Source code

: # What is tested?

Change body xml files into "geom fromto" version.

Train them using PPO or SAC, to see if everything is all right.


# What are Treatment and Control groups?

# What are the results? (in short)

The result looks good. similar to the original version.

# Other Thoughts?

..........

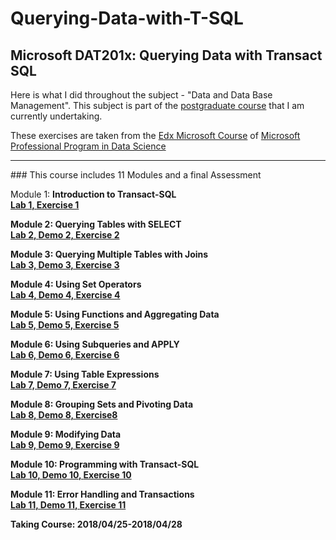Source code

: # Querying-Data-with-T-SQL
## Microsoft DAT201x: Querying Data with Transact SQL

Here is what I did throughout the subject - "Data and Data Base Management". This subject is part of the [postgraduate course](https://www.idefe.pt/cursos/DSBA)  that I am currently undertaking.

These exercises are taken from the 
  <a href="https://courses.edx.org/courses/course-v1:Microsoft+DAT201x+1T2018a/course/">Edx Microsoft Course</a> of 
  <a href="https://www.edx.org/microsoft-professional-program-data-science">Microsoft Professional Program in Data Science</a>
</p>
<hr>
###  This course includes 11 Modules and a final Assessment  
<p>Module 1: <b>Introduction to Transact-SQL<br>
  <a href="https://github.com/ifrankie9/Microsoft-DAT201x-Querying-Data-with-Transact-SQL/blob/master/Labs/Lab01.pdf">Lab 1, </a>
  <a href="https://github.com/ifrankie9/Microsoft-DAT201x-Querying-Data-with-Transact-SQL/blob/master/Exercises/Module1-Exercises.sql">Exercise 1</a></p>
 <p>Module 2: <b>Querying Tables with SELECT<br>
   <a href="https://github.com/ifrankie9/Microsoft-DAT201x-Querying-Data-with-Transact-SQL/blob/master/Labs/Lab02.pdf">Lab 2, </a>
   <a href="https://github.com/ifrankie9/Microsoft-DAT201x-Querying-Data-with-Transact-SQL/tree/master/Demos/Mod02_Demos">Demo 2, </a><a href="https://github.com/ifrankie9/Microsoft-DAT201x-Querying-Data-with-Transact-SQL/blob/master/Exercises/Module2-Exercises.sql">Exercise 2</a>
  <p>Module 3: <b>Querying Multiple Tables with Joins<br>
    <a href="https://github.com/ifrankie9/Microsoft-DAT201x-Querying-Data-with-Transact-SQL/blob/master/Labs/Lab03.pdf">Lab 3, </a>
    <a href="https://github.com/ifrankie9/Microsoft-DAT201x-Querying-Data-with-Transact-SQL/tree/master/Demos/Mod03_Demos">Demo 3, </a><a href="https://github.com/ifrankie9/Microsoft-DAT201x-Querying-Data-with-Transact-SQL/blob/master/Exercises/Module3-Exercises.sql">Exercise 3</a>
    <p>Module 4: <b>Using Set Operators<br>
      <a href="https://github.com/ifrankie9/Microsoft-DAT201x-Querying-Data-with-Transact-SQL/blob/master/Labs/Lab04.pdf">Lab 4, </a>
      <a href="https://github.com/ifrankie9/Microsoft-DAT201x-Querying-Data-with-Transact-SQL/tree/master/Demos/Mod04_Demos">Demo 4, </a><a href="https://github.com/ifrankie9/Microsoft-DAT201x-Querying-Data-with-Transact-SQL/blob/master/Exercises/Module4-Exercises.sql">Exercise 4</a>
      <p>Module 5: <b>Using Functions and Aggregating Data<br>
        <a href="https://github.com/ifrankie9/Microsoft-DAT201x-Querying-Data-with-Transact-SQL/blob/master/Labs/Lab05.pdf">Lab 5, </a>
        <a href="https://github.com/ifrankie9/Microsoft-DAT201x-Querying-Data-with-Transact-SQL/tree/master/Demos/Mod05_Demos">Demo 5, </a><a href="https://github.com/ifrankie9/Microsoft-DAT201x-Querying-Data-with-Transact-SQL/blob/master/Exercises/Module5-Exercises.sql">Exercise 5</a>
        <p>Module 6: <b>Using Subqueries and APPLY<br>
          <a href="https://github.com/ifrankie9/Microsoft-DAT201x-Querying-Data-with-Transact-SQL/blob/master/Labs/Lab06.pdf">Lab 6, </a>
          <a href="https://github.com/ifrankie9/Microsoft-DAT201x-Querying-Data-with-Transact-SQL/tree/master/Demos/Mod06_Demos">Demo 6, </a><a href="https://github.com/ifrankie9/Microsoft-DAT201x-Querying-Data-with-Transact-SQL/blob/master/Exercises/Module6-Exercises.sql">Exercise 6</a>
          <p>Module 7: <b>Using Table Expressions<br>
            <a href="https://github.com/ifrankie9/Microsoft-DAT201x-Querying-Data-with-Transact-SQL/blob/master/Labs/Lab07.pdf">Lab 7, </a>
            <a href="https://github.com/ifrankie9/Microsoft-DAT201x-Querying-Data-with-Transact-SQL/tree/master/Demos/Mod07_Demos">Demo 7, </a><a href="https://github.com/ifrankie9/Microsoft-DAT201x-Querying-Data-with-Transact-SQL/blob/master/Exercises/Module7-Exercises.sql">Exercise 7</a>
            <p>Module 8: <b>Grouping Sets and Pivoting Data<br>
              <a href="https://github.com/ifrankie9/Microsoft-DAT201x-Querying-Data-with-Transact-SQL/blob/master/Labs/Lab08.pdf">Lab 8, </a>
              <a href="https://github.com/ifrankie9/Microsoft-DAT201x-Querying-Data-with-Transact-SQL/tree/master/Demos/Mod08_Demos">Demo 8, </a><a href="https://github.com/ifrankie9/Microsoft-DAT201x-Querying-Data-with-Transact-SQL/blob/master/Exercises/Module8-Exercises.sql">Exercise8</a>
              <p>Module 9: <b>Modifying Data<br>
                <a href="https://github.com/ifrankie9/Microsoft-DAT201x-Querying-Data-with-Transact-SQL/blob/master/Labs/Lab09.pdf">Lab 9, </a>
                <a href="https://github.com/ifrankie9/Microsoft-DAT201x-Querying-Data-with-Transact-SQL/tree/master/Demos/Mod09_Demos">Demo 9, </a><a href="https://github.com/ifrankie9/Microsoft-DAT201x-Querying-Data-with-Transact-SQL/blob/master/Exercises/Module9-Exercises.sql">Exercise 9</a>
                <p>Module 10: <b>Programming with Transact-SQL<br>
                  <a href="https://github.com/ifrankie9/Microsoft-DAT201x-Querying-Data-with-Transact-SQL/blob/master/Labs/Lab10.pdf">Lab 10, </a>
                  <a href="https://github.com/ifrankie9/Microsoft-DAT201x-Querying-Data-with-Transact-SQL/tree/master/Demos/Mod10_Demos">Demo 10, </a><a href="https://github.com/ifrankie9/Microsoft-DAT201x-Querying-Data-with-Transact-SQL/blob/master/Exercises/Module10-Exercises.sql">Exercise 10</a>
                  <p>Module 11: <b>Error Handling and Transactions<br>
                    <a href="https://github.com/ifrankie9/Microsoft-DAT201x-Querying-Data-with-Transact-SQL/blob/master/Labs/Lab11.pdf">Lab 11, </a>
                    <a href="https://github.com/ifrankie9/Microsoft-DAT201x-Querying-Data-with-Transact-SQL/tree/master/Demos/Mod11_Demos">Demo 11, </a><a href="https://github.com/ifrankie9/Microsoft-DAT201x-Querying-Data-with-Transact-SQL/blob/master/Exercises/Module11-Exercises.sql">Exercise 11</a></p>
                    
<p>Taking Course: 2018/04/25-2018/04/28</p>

..........

### WHAT IS NEEDED
Answer with one number only, the count of lines in the entries above that hold the string "Tables".

### COMPLETED EXERCISE
2